Botellón en Sevilla. Foto Raúl Doblado.
Botellón en Sevilla. Foto Raúl Doblado.

Cualquier ciudad andaluza. Un jueves de septiembre de 2020. Dos de la madrugada. Varios coches estacionados en un descampado junto a unas viviendas. Los altavoces de los automóviles tuneados escupen reguetón a todo volumen, que retumba en el barrio e impide con su ritmo machacón el descanso de niños y niñas, que tendrán que levantarse temprano para ir al colegio; de hombres y mujeres que deberán acudir a su empleo a la mañana siguiente sin haber descansado lo necesario y sin que ello sea excusa ante jefes y clientes; y de ancianos y ancianas, agotados por la dura vida y la enfermedad. Mientras tanto, en la calle, decenas de jóvenes hablan a gritos y, por supuesto, sin mascarilla; beben compulsivamente sus cubatas de whisky, ron o vodka con coca-cola o redbull en vasos de plástico, muchas veces compartidos. Fuman en sus cachimbas portátiles, se lían porros y, a veces, alguno se mete una raya.
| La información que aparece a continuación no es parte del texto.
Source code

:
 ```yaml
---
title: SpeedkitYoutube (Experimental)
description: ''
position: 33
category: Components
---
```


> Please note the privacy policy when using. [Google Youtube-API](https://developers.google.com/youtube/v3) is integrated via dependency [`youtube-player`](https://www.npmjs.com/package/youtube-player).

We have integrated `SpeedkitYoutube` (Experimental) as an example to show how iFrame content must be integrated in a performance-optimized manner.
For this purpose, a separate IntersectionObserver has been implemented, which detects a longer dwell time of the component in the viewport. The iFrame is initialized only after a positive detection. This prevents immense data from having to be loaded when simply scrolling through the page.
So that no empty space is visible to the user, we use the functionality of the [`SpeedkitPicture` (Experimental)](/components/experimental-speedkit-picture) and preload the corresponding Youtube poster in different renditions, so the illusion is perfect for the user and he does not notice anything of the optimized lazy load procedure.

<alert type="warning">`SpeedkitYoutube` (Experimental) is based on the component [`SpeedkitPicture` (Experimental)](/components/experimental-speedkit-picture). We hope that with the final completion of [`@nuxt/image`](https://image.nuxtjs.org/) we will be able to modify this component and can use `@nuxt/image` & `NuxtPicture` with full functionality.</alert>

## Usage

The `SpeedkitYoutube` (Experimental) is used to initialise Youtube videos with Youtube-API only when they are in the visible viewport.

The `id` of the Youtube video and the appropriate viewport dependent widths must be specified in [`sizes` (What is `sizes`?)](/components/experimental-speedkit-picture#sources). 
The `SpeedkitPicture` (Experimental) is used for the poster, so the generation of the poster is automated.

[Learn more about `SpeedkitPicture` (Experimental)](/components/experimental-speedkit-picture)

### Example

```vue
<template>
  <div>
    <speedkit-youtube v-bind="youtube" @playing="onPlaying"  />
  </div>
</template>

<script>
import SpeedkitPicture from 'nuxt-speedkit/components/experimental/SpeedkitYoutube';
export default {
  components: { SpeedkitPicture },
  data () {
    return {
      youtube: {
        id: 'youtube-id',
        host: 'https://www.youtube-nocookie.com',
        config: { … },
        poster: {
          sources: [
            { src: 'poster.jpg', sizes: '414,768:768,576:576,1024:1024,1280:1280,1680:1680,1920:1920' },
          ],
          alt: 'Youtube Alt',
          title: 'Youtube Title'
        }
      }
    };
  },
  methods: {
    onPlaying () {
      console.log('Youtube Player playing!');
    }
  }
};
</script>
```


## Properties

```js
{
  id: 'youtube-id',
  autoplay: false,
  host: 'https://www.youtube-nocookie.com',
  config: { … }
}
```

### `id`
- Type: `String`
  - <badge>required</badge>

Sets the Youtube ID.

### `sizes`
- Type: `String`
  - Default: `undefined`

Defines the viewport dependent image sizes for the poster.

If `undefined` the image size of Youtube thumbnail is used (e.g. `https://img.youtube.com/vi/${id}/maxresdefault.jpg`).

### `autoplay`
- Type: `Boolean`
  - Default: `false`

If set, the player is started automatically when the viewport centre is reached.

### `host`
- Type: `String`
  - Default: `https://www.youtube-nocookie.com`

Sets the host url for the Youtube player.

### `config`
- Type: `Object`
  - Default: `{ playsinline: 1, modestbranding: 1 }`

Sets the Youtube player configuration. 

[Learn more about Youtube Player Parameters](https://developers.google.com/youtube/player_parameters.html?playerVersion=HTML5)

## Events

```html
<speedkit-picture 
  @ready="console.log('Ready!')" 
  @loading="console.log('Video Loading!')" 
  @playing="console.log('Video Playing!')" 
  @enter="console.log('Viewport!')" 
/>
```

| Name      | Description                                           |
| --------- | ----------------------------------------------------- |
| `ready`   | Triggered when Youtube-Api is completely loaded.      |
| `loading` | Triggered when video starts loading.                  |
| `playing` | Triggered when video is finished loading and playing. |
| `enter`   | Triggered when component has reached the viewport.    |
Cuando terminan una botella, la hacen añicos contra la acera y los restos de las bolsas y los cartones de las hamburguesas y las patatas de Burguer King los dejan tirados por el suelo, a pesar de que lo contenedores de basura más próximos están sólo a 50 metros. Es la misma acera por la que al día siguiente pasearán, si pueden, niños y niñas pequeños con sus bicicletas, pelotas y patinetes. Cuando el alcohol empieza a hacer su efecto los chavales y las chavalas, que no tienen más de 25 años, orinan, cagan y vomitan en cualquier bordillo o portal. A las cinco o las seis de la mañana se marchan todos, conduciendo como pueden hasta sus casas, sabiendo que sus padres y madres los dejarán dormir toda la mañana.

A la noche siguiente la historia se repetirá de nuevo. Posiblemente ya el lunes algunos acudan a su instituto, se laven con gel hidroalcohólico, lleven mascarillas y estén muy preocupados junto con sus padres y madres porque no se baje la ratio de alumnos por aula y no se pueda mantener la distancia interpersonal de seguridad en sus clases o en las de sus hermanos.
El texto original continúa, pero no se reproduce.